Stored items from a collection
===============

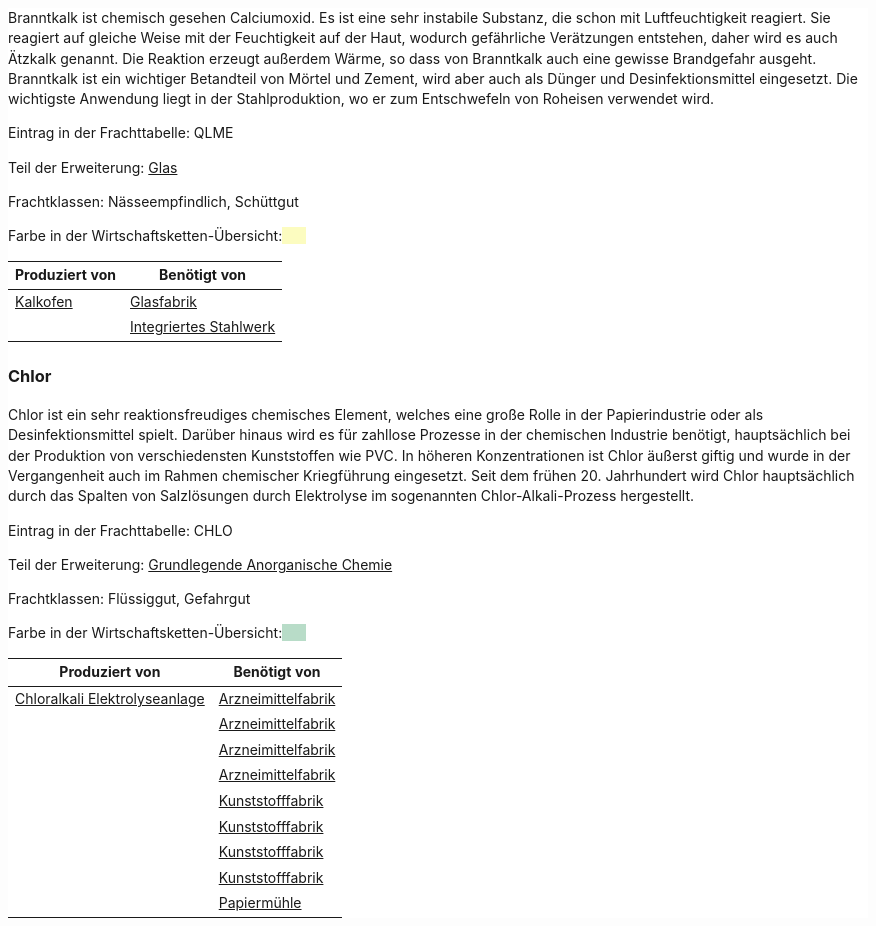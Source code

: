 Branntkalk ist chemisch gesehen Calciumoxid. Es ist eine sehr instabile Substanz, die schon mit Luftfeuchtigkeit reagiert. Sie reagiert auf gleiche Weise mit der Feuchtigkeit auf der Haut, wodurch gefährliche Verätzungen entstehen, daher wird es auch Ätzkalk genannt. Die Reaktion erzeugt außerdem Wärme, so dass von Branntkalk auch eine gewisse Brandgefahr ausgeht. Branntkalk ist ein wichtiger Betandteil von Mörtel und Zement, wird aber auch als Dünger und Desinfektionsmittel eingesetzt. Die wichtigste Anwendung liegt in der Stahlproduktion, wo er zum Entschwefeln von Roheisen verwendet wird. 

Eintrag in der Frachttabelle: QLME

Teil der Erweiterung: [Glas](#extension_3)

Frachtklassen: Nässeempfindlich, Schüttgut

Farbe in der Wirtschaftsketten-Übersicht:<span style="background-color:#fcfcc0;">&nbsp;&nbsp;&nbsp;&nbsp;&nbsp;&nbsp;</span>

| Produziert von | Benötigt von |
| -- | -- |
| [Kalkofen](#industry_41) | [Glasfabrik](#industry_32) |
|  | [Integriertes Stahlwerk](#industry_40) |

<a name="cargo_CHLO"></a>
### Chlor

Chlor ist ein sehr reaktionsfreudiges chemisches Element, welches eine große Rolle in der Papierindustrie oder als Desinfektionsmittel spielt. Darüber hinaus wird es für zahllose Prozesse in der chemischen Industrie benötigt, hauptsächlich bei der Produktion von verschiedensten Kunststoffen wie PVC. In höheren Konzentrationen ist Chlor äußerst giftig und wurde in der Vergangenheit auch im Rahmen chemischer Kriegführung eingesetzt. Seit dem frühen 20. Jahrhundert wird Chlor hauptsächlich durch das Spalten von Salzlösungen durch Elektrolyse im sogenannten Chlor-Alkali-Prozess hergestellt. 

Eintrag in der Frachttabelle: CHLO

Teil der Erweiterung: [Grundlegende Anorganische Chemie](#extension_4)

Frachtklassen: Flüssiggut, Gefahrgut

Farbe in der Wirtschaftsketten-Übersicht:<span style="background-color:#b8dcc8;">&nbsp;&nbsp;&nbsp;&nbsp;&nbsp;&nbsp;</span>

| Produziert von | Benötigt von |
| -- | -- |
| [Chloralkali Elektrolyseanlage](#industry_24) | [Arzneimittelfabrik](#industry_2) |
|  | [Arzneimittelfabrik](#industry_3) |
|  | [Arzneimittelfabrik](#industry_4) |
|  | [Arzneimittelfabrik](#industry_5) |
|  | [Kunststofffabrik](#industry_47) |
|  | [Kunststofffabrik](#industry_49) |
|  | [Kunststofffabrik](#industry_51) |
|  | [Kunststofffabrik](#industry_53) |
|  | [Papiermühle](#industry_75) |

===============

> [Prompt]:
Your answer should be a single number: the count of lines in the entries that hold the string "nbsp".

> [Answer to the problem]:
2